(Dataset entries)
-- Opening Marker --

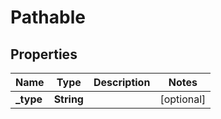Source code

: # Pathable

## Properties
Name | Type | Description | Notes
------------ | ------------- | ------------- | -------------
**_type** | **String** |  |  [optional]
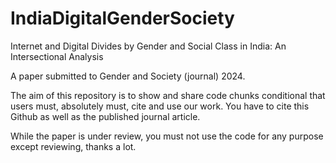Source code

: # IndiaDigitalGenderSociety
Internet and Digital Divides by Gender and Social Class in India: An Intersectional Analysis

A paper submitted to Gender and Society (journal) 2024.  

The aim of this repository is to show and share code chunks conditional that users must, absolutely must, cite and use our work.  You have to cite this Github as well as the published journal article. 

While the paper is under review, you must not use the code for any purpose except reviewing, thanks a lot.

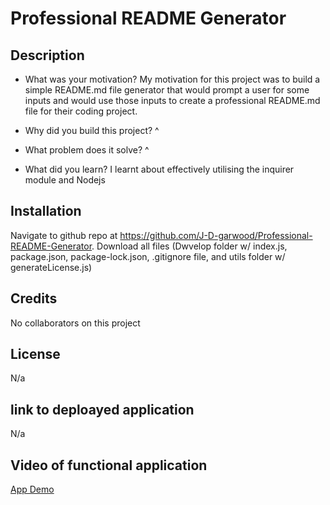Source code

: # Professional README Generator

## Description
- What was your motivation?
My motivation for this project was to build a simple README.md file generator that would prompt a user for some inputs and would use those inputs to create a professional README.md file for their coding project.

- Why did you build this project? 
^

- What problem does it solve?
^

- What did you learn?
I learnt about effectively utilising the inquirer module and Nodejs

## Installation

Navigate to github repo at https://github.com/J-D-garwood/Professional-README-Generator. Download all files (Dwvelop folder w/ index.js, package.json, package-lock.json, .gitignore file, and utils folder w/ generateLicense.js)

## Credits

No collaborators on this project

## License

N/a

## link to deploayed application

N/a

## Video of functional application

[App Demo](./Develop/media/App-Demo.mp4)
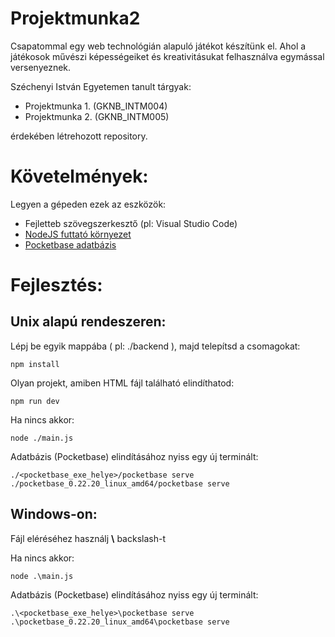 
# Projektmunka2

Csapatommal egy web technológián alapuló játékot készítünk el. Ahol a játékosok művészi képességeiket és
kreativitásukat felhasználva egymással versenyeznek.

Széchenyi István Egyetemen tanult tárgyak:

 - Projektmunka 1. (GKNB_INTM004)
 - Projektmunka 2. (GKNB_INTM005) 

 érdekében létrehozott repository.

 # Követelmények:

 Legyen a gépeden ezek az eszközök:
  - Fejletteb szövegszerkesztő (pl: Visual Studio Code)
  - [NodeJS futtató környezet](https://nodejs.org/en/download/prebuilt-installer)
  - [Pocketbase adatbázis](https://pocketbase.io/docs/)

# Fejlesztés:

## Unix alapú rendeszeren:

Lépj be egyik mappába ( pl: ./backend ), majd telepítsd a csomagokat:

    npm install

Olyan projekt, amiben HTML fájl található elindíthatod:
     
    npm run dev

Ha nincs akkor:

    node ./main.js

Adatbázis (Pocketbase) elindításához nyiss egy új terminált:

    ./<pocketbase_exe_helye>/pocketbase serve
    ./pocketbase_0.22.20_linux_amd64/pocketbase serve

## Windows-on:

Fájl eléréséhez használj **\\** backslash-t

Ha nincs akkor:

    node .\main.js

Adatbázis (Pocketbase) elindításához nyiss egy új terminált:

    .\<pocketbase_exe_helye>\pocketbase serve
    .\pocketbase_0.22.20_linux_amd64\pocketbase serve
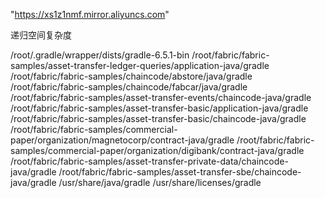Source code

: "https://xs1z1nmf.mirror.aliyuncs.com"

递归空间复杂度

/root/.gradle/wrapper/dists/gradle-6.5.1-bin
/root/fabric/fabric-samples/asset-transfer-ledger-queries/application-java/gradle
/root/fabric/fabric-samples/chaincode/abstore/java/gradle
/root/fabric/fabric-samples/chaincode/fabcar/java/gradle
/root/fabric/fabric-samples/asset-transfer-events/chaincode-java/gradle
/root/fabric/fabric-samples/asset-transfer-basic/application-java/gradle
/root/fabric/fabric-samples/asset-transfer-basic/chaincode-java/gradle
/root/fabric/fabric-samples/commercial-paper/organization/magnetocorp/contract-java/gradle
/root/fabric/fabric-samples/commercial-paper/organization/digibank/contract-java/gradle
/root/fabric/fabric-samples/asset-transfer-private-data/chaincode-java/gradle
/root/fabric/fabric-samples/asset-transfer-sbe/chaincode-java/gradle
/usr/share/java/gradle
/usr/share/licenses/gradle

-- Closing Marker --

● Task details: For each line of the entries that includes "application", show that line.

● Response to this task:
## link to deploayed application
## Video of functional application
/root/fabric/fabric-samples/asset-transfer-ledger-queries/application-java/gradle
/root/fabric/fabric-samples/asset-transfer-basic/application-java/gradle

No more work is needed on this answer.